I heard a commentary on WNPR coming home tonight that really made me stop and think.  Am I the Chief Celebrator? Are you?  If you or I weren’t in the house would they go to the same crazy lengths to celebrate a holiday?  If not, then you are a Chief Celebrator and I think I am too.  Why do we bother if it only means this much to us?  I think, it is because we realize somewhere deep within ourselves just how profoundly important celebrating and memory making is, what it will mean to someone later on.  Holidays are not just happy sugar sweet & snow covered bliss.  Holidays are bitter-sweet, shadow haunted alleyways as well.  From our earliest memories we have glimpses packed with childhood innocents and Christmas glee, but the older we get those memories are shadowed.  There are empty chairs at gatherings…dear family gone; some have broken homes to complicate what should be a festive time & older folk alone and nearly forgotten.  As much as it might annoy some that we Chief Celebrators go to such ridiculous lengths to make merry, don’t you think it is our duty to do so.  See we remind them why we celebrate even in the mists of penny-pinching times or plenty-to-share times.  If we don’t take the time to reflect what we have come through as families or individuals, and how much we all mean to each other; I think we will just drift apart.  Family and friends anchor each other through all life brings. 
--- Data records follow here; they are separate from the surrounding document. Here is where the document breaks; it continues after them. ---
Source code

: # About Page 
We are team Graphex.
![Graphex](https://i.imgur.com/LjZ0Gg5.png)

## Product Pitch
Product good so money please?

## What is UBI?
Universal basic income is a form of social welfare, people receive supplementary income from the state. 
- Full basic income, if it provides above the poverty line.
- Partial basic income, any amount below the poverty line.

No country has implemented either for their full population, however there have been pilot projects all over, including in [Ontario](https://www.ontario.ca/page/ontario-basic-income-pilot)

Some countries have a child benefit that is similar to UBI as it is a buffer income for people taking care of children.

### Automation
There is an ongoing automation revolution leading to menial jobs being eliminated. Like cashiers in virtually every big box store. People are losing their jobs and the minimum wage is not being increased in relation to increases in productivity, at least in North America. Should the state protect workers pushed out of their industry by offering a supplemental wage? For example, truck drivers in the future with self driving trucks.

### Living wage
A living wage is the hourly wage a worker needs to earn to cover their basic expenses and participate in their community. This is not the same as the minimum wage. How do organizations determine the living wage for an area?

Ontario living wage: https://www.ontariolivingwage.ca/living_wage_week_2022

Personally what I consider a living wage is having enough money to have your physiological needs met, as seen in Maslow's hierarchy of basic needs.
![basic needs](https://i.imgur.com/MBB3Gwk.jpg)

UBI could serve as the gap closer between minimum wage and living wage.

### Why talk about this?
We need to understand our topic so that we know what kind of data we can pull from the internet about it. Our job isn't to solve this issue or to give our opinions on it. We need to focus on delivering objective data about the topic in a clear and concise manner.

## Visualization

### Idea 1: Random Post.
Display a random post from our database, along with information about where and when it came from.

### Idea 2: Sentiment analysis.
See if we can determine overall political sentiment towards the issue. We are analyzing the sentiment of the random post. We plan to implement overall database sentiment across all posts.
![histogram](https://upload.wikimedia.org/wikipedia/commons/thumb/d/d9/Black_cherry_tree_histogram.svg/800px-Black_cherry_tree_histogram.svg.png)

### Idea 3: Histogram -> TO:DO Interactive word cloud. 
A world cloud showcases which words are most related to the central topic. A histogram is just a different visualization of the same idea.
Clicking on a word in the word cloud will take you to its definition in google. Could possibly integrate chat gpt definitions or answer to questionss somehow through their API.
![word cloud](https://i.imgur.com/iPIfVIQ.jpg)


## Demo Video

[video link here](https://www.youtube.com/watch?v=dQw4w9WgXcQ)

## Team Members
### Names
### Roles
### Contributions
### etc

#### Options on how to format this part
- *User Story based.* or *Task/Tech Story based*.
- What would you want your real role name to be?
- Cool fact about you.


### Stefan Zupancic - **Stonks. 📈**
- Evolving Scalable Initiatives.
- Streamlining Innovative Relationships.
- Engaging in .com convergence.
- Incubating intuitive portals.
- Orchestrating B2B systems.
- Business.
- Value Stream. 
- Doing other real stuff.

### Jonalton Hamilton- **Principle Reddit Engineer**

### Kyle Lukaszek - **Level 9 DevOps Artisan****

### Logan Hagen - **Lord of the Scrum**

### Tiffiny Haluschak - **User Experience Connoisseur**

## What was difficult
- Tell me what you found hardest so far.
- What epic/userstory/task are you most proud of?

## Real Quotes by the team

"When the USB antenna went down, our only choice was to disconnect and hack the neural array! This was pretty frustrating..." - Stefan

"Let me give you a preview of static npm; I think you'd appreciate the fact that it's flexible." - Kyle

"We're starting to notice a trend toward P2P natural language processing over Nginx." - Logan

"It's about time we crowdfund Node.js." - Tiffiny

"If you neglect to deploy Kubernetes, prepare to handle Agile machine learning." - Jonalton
   I remember years Ed and I had so little to supply under the tree and yet it was almost always full.  I remember a few years of plenty and the giggling fun we had racing through the malls buying for everyone we could think of.  I remember living rooms lit only with Christmas lights secretly stuffing stockings only to realize someone had been there before me.  I remember Grams having 2 punch bowls of eggnog and that we kids were NOT allowed to drink from one of them!  I remember childhood Christmas’s in Indiana that are filled people now gone or now distant.  We need to remind each other of not just the reason for the season we are in but the journey that brought us to another one to enjoy it.  


Nichols (not the Saint btw) reminded me a few weeks ago that if we are not homeless, if we have something for dinner, & if we are not cold; we have much to celebrate and be thankful for & the rest is fluff.  Ya know he right. Some years have lots of packaging and some not so much, but that’s alright.  Celebrating is what is needed, holiday happiness is needed, and memories of all kinds are needed.  They help shape us and anchor us to the ones we hold most dear. 

12.05.2011

Jacob wrestling with the easy button

i was flipping though the radio channels this morning and tripped over The Light's broadcast of Dr. David Jeremiah.  He was talking about giving everything over to Him.  He was talking about getting under His Yoke and that yoke isn't the oxen kind we might think is it. I didn't hear the whole sermon but i heard enough to hear him go on about how stress free life could be if we hand it all over to Him. It really can't be that easy to walk around stress free & flip it around if i have stress am i guilty of not submitting my will to His?

i should know better, but i guess i don't.  I don't think i am phony, maybe my Buddhist dad's visit is messing with me, but i don't think so.  This has been slowly simmering.  It might be a mix of doubt and a mix of maturity that life is not that black and white.  So what now?  What do i do with complex troubles and doubts?  Or do i just simply let them go?  Sounds too easy...and yet IF my faith were strong enough is it simply this easy? 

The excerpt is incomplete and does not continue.